=== Begin Enclosure ===

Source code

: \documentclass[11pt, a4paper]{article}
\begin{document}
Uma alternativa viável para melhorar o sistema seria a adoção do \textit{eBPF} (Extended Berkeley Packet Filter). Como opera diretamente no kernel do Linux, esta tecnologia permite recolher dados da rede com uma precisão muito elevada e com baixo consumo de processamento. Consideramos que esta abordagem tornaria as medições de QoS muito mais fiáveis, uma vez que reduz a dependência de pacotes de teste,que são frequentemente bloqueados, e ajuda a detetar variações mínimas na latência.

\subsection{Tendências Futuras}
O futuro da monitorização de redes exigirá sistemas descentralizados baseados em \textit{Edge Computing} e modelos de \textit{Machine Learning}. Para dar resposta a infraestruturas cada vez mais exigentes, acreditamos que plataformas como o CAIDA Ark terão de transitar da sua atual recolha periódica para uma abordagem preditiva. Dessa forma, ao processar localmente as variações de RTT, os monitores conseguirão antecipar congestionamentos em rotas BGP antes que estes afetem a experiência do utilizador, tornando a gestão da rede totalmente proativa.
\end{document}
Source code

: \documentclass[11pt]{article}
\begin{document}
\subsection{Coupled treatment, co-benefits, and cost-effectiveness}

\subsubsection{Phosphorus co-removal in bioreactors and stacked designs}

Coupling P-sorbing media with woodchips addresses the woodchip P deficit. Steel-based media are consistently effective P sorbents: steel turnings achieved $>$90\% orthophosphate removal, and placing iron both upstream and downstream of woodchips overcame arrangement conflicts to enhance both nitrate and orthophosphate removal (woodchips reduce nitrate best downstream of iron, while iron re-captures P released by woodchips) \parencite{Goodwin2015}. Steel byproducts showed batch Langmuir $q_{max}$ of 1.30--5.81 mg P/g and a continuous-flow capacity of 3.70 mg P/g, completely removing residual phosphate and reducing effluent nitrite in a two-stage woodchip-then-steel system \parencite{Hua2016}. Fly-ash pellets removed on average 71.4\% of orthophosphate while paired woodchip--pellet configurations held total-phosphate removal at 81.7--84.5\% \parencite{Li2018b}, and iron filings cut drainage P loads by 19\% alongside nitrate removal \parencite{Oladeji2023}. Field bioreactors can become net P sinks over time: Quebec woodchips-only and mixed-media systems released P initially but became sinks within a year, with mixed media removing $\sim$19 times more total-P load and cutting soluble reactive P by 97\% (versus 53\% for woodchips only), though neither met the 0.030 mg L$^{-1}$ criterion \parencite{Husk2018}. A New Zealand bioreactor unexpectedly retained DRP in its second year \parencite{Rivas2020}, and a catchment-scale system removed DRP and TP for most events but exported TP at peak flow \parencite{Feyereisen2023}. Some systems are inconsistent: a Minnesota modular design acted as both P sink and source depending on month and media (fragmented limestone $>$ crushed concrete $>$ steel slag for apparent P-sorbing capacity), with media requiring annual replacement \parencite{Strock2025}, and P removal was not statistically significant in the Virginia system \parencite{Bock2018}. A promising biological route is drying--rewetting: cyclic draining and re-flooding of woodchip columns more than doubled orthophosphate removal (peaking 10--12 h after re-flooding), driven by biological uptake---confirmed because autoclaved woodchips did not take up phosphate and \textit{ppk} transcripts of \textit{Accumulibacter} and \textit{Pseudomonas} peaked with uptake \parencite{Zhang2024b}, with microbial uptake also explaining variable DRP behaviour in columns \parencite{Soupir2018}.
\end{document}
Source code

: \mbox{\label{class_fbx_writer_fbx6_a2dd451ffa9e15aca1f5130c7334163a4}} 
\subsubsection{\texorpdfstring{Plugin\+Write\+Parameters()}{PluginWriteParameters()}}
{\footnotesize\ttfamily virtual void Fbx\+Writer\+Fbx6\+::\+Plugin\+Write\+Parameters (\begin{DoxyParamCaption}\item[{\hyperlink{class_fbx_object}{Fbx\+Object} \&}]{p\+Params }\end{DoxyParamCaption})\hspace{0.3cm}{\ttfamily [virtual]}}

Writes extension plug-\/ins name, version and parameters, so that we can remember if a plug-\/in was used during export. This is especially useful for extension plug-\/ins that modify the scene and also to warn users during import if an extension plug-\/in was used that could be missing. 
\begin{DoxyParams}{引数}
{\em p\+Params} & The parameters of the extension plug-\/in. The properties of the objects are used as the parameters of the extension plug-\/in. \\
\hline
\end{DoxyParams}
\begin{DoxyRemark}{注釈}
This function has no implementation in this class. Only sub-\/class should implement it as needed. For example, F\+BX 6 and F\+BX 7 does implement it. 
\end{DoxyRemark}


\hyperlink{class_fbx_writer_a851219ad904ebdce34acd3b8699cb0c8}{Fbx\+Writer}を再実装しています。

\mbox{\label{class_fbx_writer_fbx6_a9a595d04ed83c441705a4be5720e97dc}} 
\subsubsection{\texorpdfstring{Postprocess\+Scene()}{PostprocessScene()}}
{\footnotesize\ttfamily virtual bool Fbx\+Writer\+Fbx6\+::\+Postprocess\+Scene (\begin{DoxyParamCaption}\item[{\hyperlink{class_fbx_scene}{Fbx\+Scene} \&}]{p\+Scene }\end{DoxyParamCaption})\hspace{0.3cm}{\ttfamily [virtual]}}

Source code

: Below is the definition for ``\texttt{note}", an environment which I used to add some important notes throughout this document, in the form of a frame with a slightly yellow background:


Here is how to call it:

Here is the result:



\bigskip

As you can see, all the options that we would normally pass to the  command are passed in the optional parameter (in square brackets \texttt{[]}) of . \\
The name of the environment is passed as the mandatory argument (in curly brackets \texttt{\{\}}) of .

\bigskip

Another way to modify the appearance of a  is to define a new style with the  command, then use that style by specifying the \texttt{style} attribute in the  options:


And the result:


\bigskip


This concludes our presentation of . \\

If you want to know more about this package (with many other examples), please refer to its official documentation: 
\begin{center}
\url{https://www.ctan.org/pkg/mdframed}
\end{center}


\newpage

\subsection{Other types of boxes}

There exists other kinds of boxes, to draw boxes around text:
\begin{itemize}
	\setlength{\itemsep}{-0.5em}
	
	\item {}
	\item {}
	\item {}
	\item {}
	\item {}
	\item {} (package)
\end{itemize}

=== End Enclosure ===

## WORK ITEM
What you retype should run from the first line of the entries above through the line containing "co-removal in bioreactors", exactly and in full.

## TASK OUTPUT
Source code

: \documentclass[11pt, a4paper]{article}
\begin{document}
Uma alternativa viável para melhorar o sistema seria a adoção do \textit{eBPF} (Extended Berkeley Packet Filter). Como opera diretamente no kernel do Linux, esta tecnologia permite recolher dados da rede com uma precisão muito elevada e com baixo consumo de processamento. Consideramos que esta abordagem tornaria as medições de QoS muito mais fiáveis, uma vez que reduz a dependência de pacotes de teste,que são frequentemente bloqueados, e ajuda a detetar variações mínimas na latência.

\subsection{Tendências Futuras}
O futuro da monitorização de redes exigirá sistemas descentralizados baseados em \textit{Edge Computing} e modelos de \textit{Machine Learning}. Para dar resposta a infraestruturas cada vez mais exigentes, acreditamos que plataformas como o CAIDA Ark terão de transitar da sua atual recolha periódica para uma abordagem preditiva. Dessa forma, ao processar localmente as variações de RTT, os monitores conseguirão antecipar congestionamentos em rotas BGP antes que estes afetem a experiência do utilizador, tornando a gestão da rede totalmente proativa.
\end{document}
Source code

: \documentclass[11pt]{article}
\begin{document}
\subsection{Coupled treatment, co-benefits, and cost-effectiveness}

\subsubsection{Phosphorus co-removal in bioreactors and stacked designs}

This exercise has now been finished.